The character is Lucy Gray, and Pagès said she—along with her own childhood—created the “magic” that inspired her most recent children’s novel, “Lucy in Her Secret Wood.”

“If we don’t feel ourselves as part of creation, then we don’t really know our place in the world,” Pagès said.

Pagès is an award-winning author, poet, and painter. ‘‘Lucy in Her Secret Wood’’ has already won five different awards since it was published last year, such as The Eloquent Quill Award for Youth Fiction and the Pinnacle Book Achievement Award.

In a review by Literary Classics the book is described as “…the sort of book that is so absorbing, so entirely enchanting, you wish it would never end.”

The main character, Lucy, spends years locked in a tiny room by her stepfather. When she is abandoned and left in the woods at the age of eight, she immediately connects with all the beauty and creativity of the forest and feels her place in nature for the first time.

Pagès is passionate about the importance of nature in the lives of children and young adults, and she uses the book to expand on this message.
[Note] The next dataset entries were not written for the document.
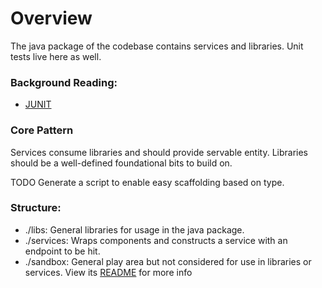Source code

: # Overview
The java package of the codebase contains services and libraries. Unit tests live here as well.

### Background Reading:
- [JUNIT](https://junit.org/junit5/docs/current/user-guide/#overview)

### Core Pattern
Services consume libraries and should provide servable entity. Libraries should be a well-defined foundational bits to 
build on.

TODO Generate a script to enable easy scaffolding based on type.

### Structure:
- ./libs: General libraries for usage in the java package.
- ./services: Wraps components and constructs a service with an endpoint to be hit.
- ./sandbox: General play area but not considered for use in libraries or services. View its [README](sandbox/README.md) for more info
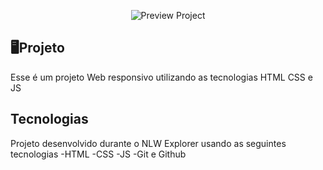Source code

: <p align="center">
  <img src=".github/preview.png" alt="Preview Project" with="100%" />
</p>

## 🖥️Projeto
Esse é um projeto Web responsivo utilizando as tecnologias HTML CSS e JS
## Tecnologias
Projeto desenvolvido durante o NLW Explorer usando as seguintes tecnologias
-HTML
-CSS
-JS
-Git e Github


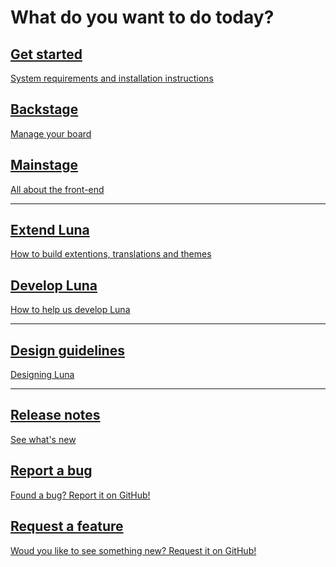 # What do you want to do today?

<div class="option-group">
	<a href="install" class="btn btn-light btn-docs btn-block">
		<div class="row">
			<div class="col-11">
				<h2><i class="fal fa-fw fa-play-circle"></i> Get started</h2>
				<p>System requirements and installation instructions</p>
			</div>
			<div class="col-1 col-arrow">
				<i class="fal fa-fw fa-arrow-right"></i>
			</div>
		</div>
	</a>
	<a href="backstage" class="btn btn-light btn-docs btn-block">
		<div class="row">
			<div class="col-11">
				<h2><i class="fal fa-fw fa-tachometer-alt"></i> Backstage</h2>
				<p>Manage your board</p>
			</div>
			<div class="col-1 col-arrow">
				<i class="fal fa-fw fa-arrow-right"></i>
			</div>
		</div>
	</a>
	<a href="editor" class="btn btn-light btn-docs btn-block">
		<div class="row">
			<div class="col-11">
				<h2><i class="fal fa-fw fa-moon"></i> Mainstage</h2>
				<p>All about the front-end</p>
			</div>
			<div class="col-1 col-arrow">
				<i class="fal fa-fw fa-arrow-right"></i>
			</div>
		</div>
	</a>
	<hr />
	<a href="themes" class="btn btn-light btn-docs btn-block">
		<div class="row">
			<div class="col-11">
				<h2><i class="fal fa-fw fa-puzzle-piece"></i> Extend Luna</h2>
				<p>How to build extentions, translations and themes</p>
			</div>
			<div class="col-1 col-arrow">
				<i class="fal fa-fw fa-arrow-right"></i>
			</div>
		</div>
	</a>
	<a href="tools" class="btn btn-light btn-docs btn-block">
		<div class="row">
			<div class="col-11">
				<h2><i class="fal fa-fw fa-code"></i> Develop Luna</h2>
				<p>How to help us develop Luna</p>
			</div>
			<div class="col-1 col-arrow">
				<i class="fal fa-fw fa-arrow-right"></i>
			</div>
		</div>
	</a>
	<hr />
	<a href="identity" class="btn btn-light btn-docs btn-block">
		<div class="row">
			<div class="col-11">
				<h2><i class="fal fa-fw fa-swatchbook"></i> Design guidelines</h2>
				<p>Designing Luna</p>
			</div>
			<div class="col-1 col-arrow">
				<i class="fal fa-fw fa-arrow-right"></i>
			</div>
		</div>
	</a>
	<hr />
	<a href="../releases" class="btn btn-light btn-docs btn-block">
		<div class="row">
			<div class="col-11">
				<h2><i class="fal fa-fw fa-map-signs"></i> Release notes</h2>
				<p>See what's new</p>
			</div>
			<div class="col-1 col-arrow">
				<i class="fal fa-fw fa-arrow-right"></i>
			</div>
		</div>
	</a>
	<a href="https://github.com/GetLuna/Luna/issues/new?template=bug_report.md
" class="btn btn-light btn-docs btn-block">
		<div class="row">
			<div class="col-11">
				<h2><i class="fal fa-fw fa-bug"></i> Report a bug</h2>
				<p>Found a bug? Report it on GitHub!</p>
			</div>
			<div class="col-1 col-arrow">
				<i class="fal fa-fw fa-arrow-right"></i>
			</div>
		</div>
	</a>
	<a href="https://github.com/GetLuna/Luna/issues/new?template=feature_request.md
" class="btn btn-light btn-docs btn-block">
		<div class="row">
			<div class="col-11">
				<h2><i class="fal fa-fw fa-box-heart"></i> Request a feature</h2>
				<p>Woud you like to see something new? Request it on GitHub!</p>
			</div>
			<div class="col-1 col-arrow">
				<i class="fal fa-fw fa-arrow-right"></i>
			</div>
		</div>
	</a>
</div>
“I feel like young people are getting more and more into their gadgets, and they are becoming so disconnected from nature they hardly see anything outside of their screens,” Pagès said as she imitated someone looking down at their phone. “In a way, Lucy being locked in her room is like today’s youth being ‘locked’ inside of a screen.”

Pagès grew up in Kent, England and she described nature as “her childhood toy.” When she was eight-years-old, she wrote her first poem while sitting up in a tree. In the novel there is a similar scene, painted by Pagès herself, where Lucy is crawling into a tree.

Courtesy art from painter Christina Pagès. The scene portrayed in the painting alludes to the first time she ever wrote a poem when she was 8-years-old, sitting up in a tree.

Christina Pagès
Courtesy art from painter Christina Pagès. The scene portrayed in the painting alludes to the first time she ever wrote a poem when she was 8-years-old, sitting up in a tree.

She explained that her own childhood growing up in Kent was in many ways parallel to Lucy’s in that her self-discovery and growth was connected to nature.

Pagés moved to the United States in 1970, where she had her four children and earned her doctorate in English at the University of South Carolina. She has won several awards for her different poetry collections.

“I would say first and foremost I think of myself as a poet and this children’s writing is just something I’ve done for the last five years or so,” Pagès explained. “I also paint, and I’ve done all the paintings in ‘Lucy in Her Secret Wood’ myself.”  

While a longtime poet, Pagès says she writes children’s books for a different reason.

“If you can’t make a plot work in an adult novel, you’ve got to find something reasonable, right? But in a children’s book, you can just use a bit of magic. You can just kind of take a leap. It’s like, the sky’s the limit.”

Pagès is currently working on her next two books in the series, “The Woodland Adventure of Lucy and Will” and “Lucy and the School of Wonder.”